The NE part of Box Canyon starts out sandy, with some rocks/boulders, and the sides of the canyon alternate between low cliff and grass hillsides. It is very, very beautiful. However, about 1 mile in is when things get truly awesome. There are a couple of smaller waterfalls that are easy to boulder hop down, and after that is a 20-30’ waterfall that would be a Class 5 climb. Luckily, the resident animals have routed up a very nice detour that feels like a full out trail. Almost right after the large waterfall, the canyon makes a hairpin turn, and right after this is another extremely beautiful section, which has tall, vertical walls on both sides. At this point, I was on the animal route on the North side of the canyon, and I followed a fainter animal route to the edge of the canyon with the hopes of looking in; however, I didn’t feel comfortable taking a step on the rock slabs that form the top part of the vertical section.

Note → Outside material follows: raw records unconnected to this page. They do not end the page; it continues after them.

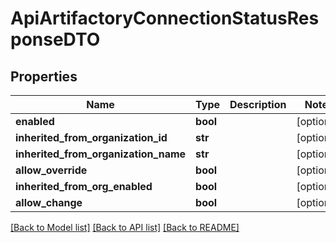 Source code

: # ApiArtifactoryConnectionStatusResponseDTO

## Properties
Name | Type | Description | Notes
------------ | ------------- | ------------- | -------------
**enabled** | **bool** |  | [optional] 
**inherited_from_organization_id** | **str** |  | [optional] 
**inherited_from_organization_name** | **str** |  | [optional] 
**allow_override** | **bool** |  | [optional] 
**inherited_from_org_enabled** | **bool** |  | [optional] 
**allow_change** | **bool** |  | [optional] 

[[Back to Model list]](../README.md#documentation-for-models) [[Back to API list]](../README.md#documentation-for-api-endpoints) [[Back to README]](../README.md)

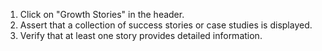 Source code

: 1. Click on "Growth Stories" in the header.
2. Assert that a collection of success stories or case studies is displayed.
3. Verify that at least one story provides detailed information. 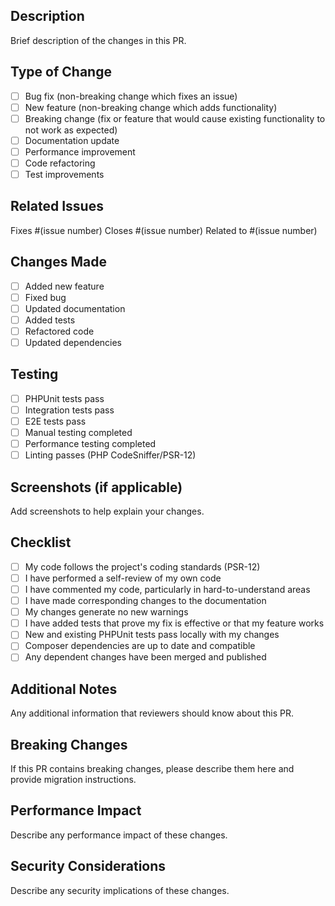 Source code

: ## Description

Brief description of the changes in this PR.

## Type of Change

- [ ] Bug fix (non-breaking change which fixes an issue)
- [ ] New feature (non-breaking change which adds functionality)
- [ ] Breaking change (fix or feature that would cause existing functionality to not work as expected)
- [ ] Documentation update
- [ ] Performance improvement
- [ ] Code refactoring
- [ ] Test improvements

## Related Issues

Fixes #(issue number)
Closes #(issue number)
Related to #(issue number)

## Changes Made

- [ ] Added new feature
- [ ] Fixed bug
- [ ] Updated documentation
- [ ] Added tests
- [ ] Refactored code
- [ ] Updated dependencies

## Testing

- [ ] PHPUnit tests pass
- [ ] Integration tests pass
- [ ] E2E tests pass
- [ ] Manual testing completed
- [ ] Performance testing completed
- [ ] Linting passes (PHP CodeSniffer/PSR-12)

## Screenshots (if applicable)

Add screenshots to help explain your changes.

## Checklist

- [ ] My code follows the project's coding standards (PSR-12)
- [ ] I have performed a self-review of my own code
- [ ] I have commented my code, particularly in hard-to-understand areas
- [ ] I have made corresponding changes to the documentation
- [ ] My changes generate no new warnings
- [ ] I have added tests that prove my fix is effective or that my feature works
- [ ] New and existing PHPUnit tests pass locally with my changes
- [ ] Composer dependencies are up to date and compatible
- [ ] Any dependent changes have been merged and published

## Additional Notes

Any additional information that reviewers should know about this PR.

## Breaking Changes

If this PR contains breaking changes, please describe them here and provide migration instructions.

## Performance Impact

Describe any performance impact of these changes.

## Security Considerations

Describe any security implications of these changes.
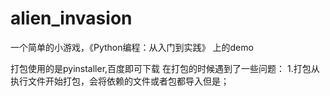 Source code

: # alien_invasion
一个简单的小游戏，《Python编程：从入门到实践》 上的demo

打包使用的是pyinstaller,百度即可下载
在打包的时候遇到了一些问题：
1.打包从执行文件开始打包，会将依赖的文件或者包都导入但是； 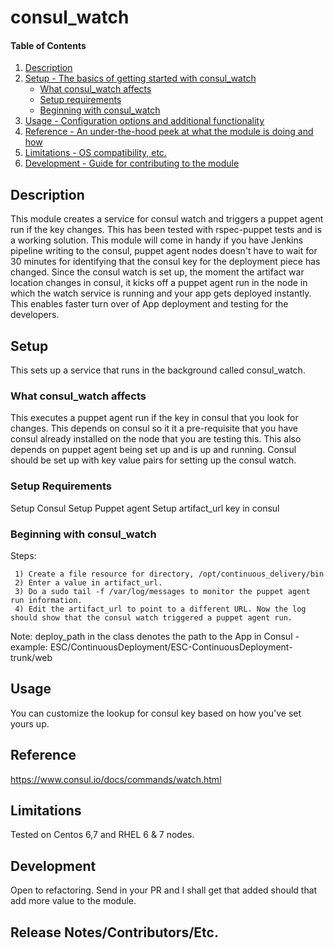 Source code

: # consul_watch

#### Table of Contents

1. [Description](#description)
1. [Setup - The basics of getting started with consul_watch](#setup)
    * [What consul_watch affects](#what-consul_watch-affects)
    * [Setup requirements](#setup-requirements)
    * [Beginning with consul_watch](#beginning-with-consul_watch)
1. [Usage - Configuration options and additional functionality](#usage)
1. [Reference - An under-the-hood peek at what the module is doing and how](#reference)
1. [Limitations - OS compatibility, etc.](#limitations)
1. [Development - Guide for contributing to the module](#development)

## Description

This module creates a service for consul watch and triggers a puppet agent run if the key changes. This has been tested with rspec-puppet tests and is a working solution. 
This module will come in handy if you have Jenkins pipeline writing to the consul, puppet agent nodes doesn't have to wait for 30 minutes for identifying that the consul key for the deployment piece has changed. Since the consul watch is set up, the moment the artifact war location changes in consul, it kicks off a puppet agent run in the node in which the watch service is running and your app gets deployed instantly. This enables faster turn over of App deployment and testing for the developers.

## Setup

This sets up a service that runs in the background called consul_watch. 

### What consul_watch affects 

This executes a puppet agent run if the key in consul that you look for changes.
This depends on consul so it it a pre-requisite that you have consul already installed on the node that you are testing this.
This also depends on puppet agent being set up and is up and running.
Consul should be set up with key value pairs for setting up the consul watch.

### Setup Requirements 

Setup Consul
Setup Puppet agent
Setup artifact_url key in consul 


### Beginning with consul_watch

Steps: 

     1) Create a file resource for directory, /opt/continuous_delivery/bin
     2) Enter a value in artifact_url. 
     3) Do a sudo tail -f /var/log/messages to monitor the puppet agent run information.
     4) Edit the artifact_url to point to a different URL. Now the log should show that the consul watch triggered a puppet agent run.

Note: deploy_path in the class denotes the path to the App in Consul - example: ESC/ContinuousDeployment/ESC-ContinuousDeployment-trunk/web

## Usage

You can customize the lookup for consul key based on how you've set yours up.

## Reference
https://www.consul.io/docs/commands/watch.html 

## Limitations

Tested on Centos 6,7 and RHEL 6 & 7 nodes.

## Development

Open to refactoring. Send in your PR and I shall get that added should that add more value to the module.

## Release Notes/Contributors/Etc. 
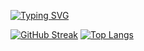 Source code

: [![Typing SVG](https://readme-typing-svg.demolab.com?font=PT+Serif&size=32&pause=1000&color=000000&center=true&vCenter=true&width=900&lines=Hi)](https://git.io/typing-svg)



[![GitHub Streak](https://streak-stats.demolab.com?user=ethan528&hide_border=true)](https://git.io/streak-stats)
[![Top Langs](https://github-readme-stats.vercel.app/api/top-langs/?username=ethan528&layout=compact)](https://github.com/ethan528/github-readme-stats)
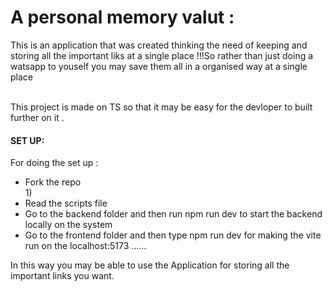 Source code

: <h1> A personal memory valut :</h1>
<p>This is an application that was created thinking the need of keeping and storing all the important liks at 
 a single place !!!So rather than just doing a watsapp to youself you may save them all in a organised way at a single place</p>
 <br>This project is made on TS so that it may be easy for the devloper to built further on it .

 <h4>SET UP:</h4>
 <p>For doing the set up :
 
   <ul>
     <li>Fork the repo</li>1) 
     <li>Read the scripts file</li>
     <li>Go to the backend folder and then run npm run dev to start the backend locally on the system</li>
     <li>Go to the frontend folder and then type npm run dev for making the vite run on the localhost:5173 ......</li>
     </ul>
     In this way you may be able to use the Application for storing all the important links you want.
</p>
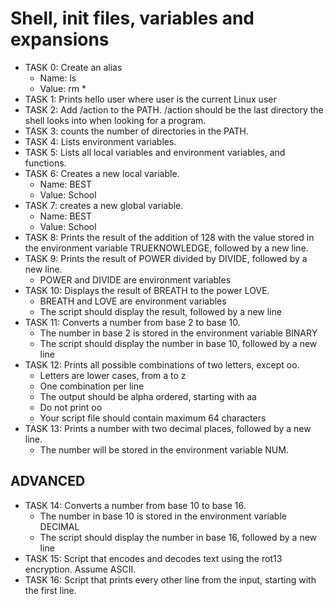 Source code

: # Shell, init files, variables and expansions

+ TASK 0: Create an alias
	+ Name: ls
	+ Value: rm *
+ TASK 1: Prints hello user where user is the current Linux user
+ TASK 2: Add /action to the PATH. /action should be the last directory the shell looks into when looking for a program.
+ TASK 3: counts the number of directories in the PATH.
+ TASK 4: Lists environment variables.
+ TASK 5: Lists all local variables and environment variables, and functions.
+ TASK 6: Creates a new local variable.
	+ Name: BEST
	+ Value: School
+ TASK 7: creates a new global variable.
	+ Name: BEST
	+ Value: School
+ TASK 8: Prints the result of the addition of 128 with the value stored in the environment variable TRUEKNOWLEDGE, followed by a new line.
+ TASK 9: Prints the result of POWER divided by DIVIDE, followed by a new line.
	+ POWER and DIVIDE are environment variables
+ TASK 10: Displays the result of BREATH to the power LOVE.
	+ BREATH and LOVE are environment variables
	+ The script should display the result, followed by a new line
+ TASK 11: Converts a number from base 2 to base 10.
	+ The number in base 2 is stored in the environment variable BINARY
	+ The script should display the number in base 10, followed by a new line
+ TASK 12: Prints all possible combinations of two letters, except oo.
	+ Letters are lower cases, from a to z
	+ One combination per line
	+ The output should be alpha ordered, starting with aa
	+ Do not print oo
	+ Your script file should contain maximum 64 characters
+ TASK 13: Prints a number with two decimal places, followed by a new line.
	+ The number will be stored in the environment variable NUM.

## ADVANCED
+ TASK 14: Converts a number from base 10 to base 16.
	+ The number in base 10 is stored in the environment variable DECIMAL
	+ The script should display the number in base 16, followed by a new line
+ TASK 15: Script that encodes and decodes text using the rot13 encryption. Assume ASCII.
+ TASK 16: Script that prints every other line from the input, starting with the first line.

The exposure didn’t bother me, but if those rocks slabs gave out, it would not have been pretty. Instead of taking the risk, I scampered down a very steep slope just after the cliff walls and back into the canyon. Next I ventured a few feet back in the direction I had come from to the section where there was vertical cliff walls on both sides of me; but I soon heard buzzing and did NOT want to be caught with cliff on either side of me in the event of bees, so I continued onward. The section of Box Canyon after the cliff walls was very beautiful, with many awesome boulders of various shapes, sizes, and colors.

A little over 3/4ths of a mile down from where I re-entered Box Canyon [after having circumvented the waterfall], Box Canyon runs into Lampshire Canyon, which has a slightly different feel to it. There are no huge waterfalls, [at least not in the part I traversed], but is still very beautiful; and like Box Canyon, it delivered beyond expectation. Lampshire Canyon had tons of beautiful, blue-green rocks/boulders, as well as many sections of awesome, small rock formations right in the canyon, [all of which could easily be negotiated or circumvented]. It made for some very fun bouldering to say the least. There is also a neat, old damn in Lampshire Canyon as well.

After about 0.90 miles, I departed Lampshire Canyon to bag Copper Mountain. Not nearly as prominent as many other named Patagonia summits, it was still a very fun climb and the views were absolutely sensational. The current register was placed in April of 1997 by none other than Gordon MacLeod & Barbara Lilley; however, they noted that they had found a ‘brown plastic pill bottle with register sheets’, [which went back to at least March 1991].

After Copper Mountain, I was planning to do the nearby Ashburn Mountain… but I was also planning to return via a slightly different and longer route, [via a side branch off Lampshire Canyon]. A bit tired, [and not wishing to race the sun], I opted to save Ashburn for another day and instead hit up a tiny summit right next to Copper Mountain before heading back.

The sub-canyon that I returned by begins about 0.10 miles East of where Box Canyon meets Lampshire Canyon. The sub-canyon, [which I was in for nearly 2.5 miles], is absolutely sensational as well. It has tons of reddish/pinkish boulders/rocks for much of the way. There are many places where the boulders/rocks require some very fun, Class 2/2+ scrambling; but nothing was at all difficult. The shapes of the boulders, rocks formations, and many mini-waterfalls in the canyon are just spectacular! It was only toward the very end, [about 1/3rd of a mile SW of where FS Topo shows the end of FR 4614], that the canyon starts to get brushy; but luckily there are some very well beaten in animal routes leading out of the canyon and toward the jeep road in this area. From the start of FR 4614, it was just under 2 miles of exceptionally beautifully jeep road hiking back to my vehicle.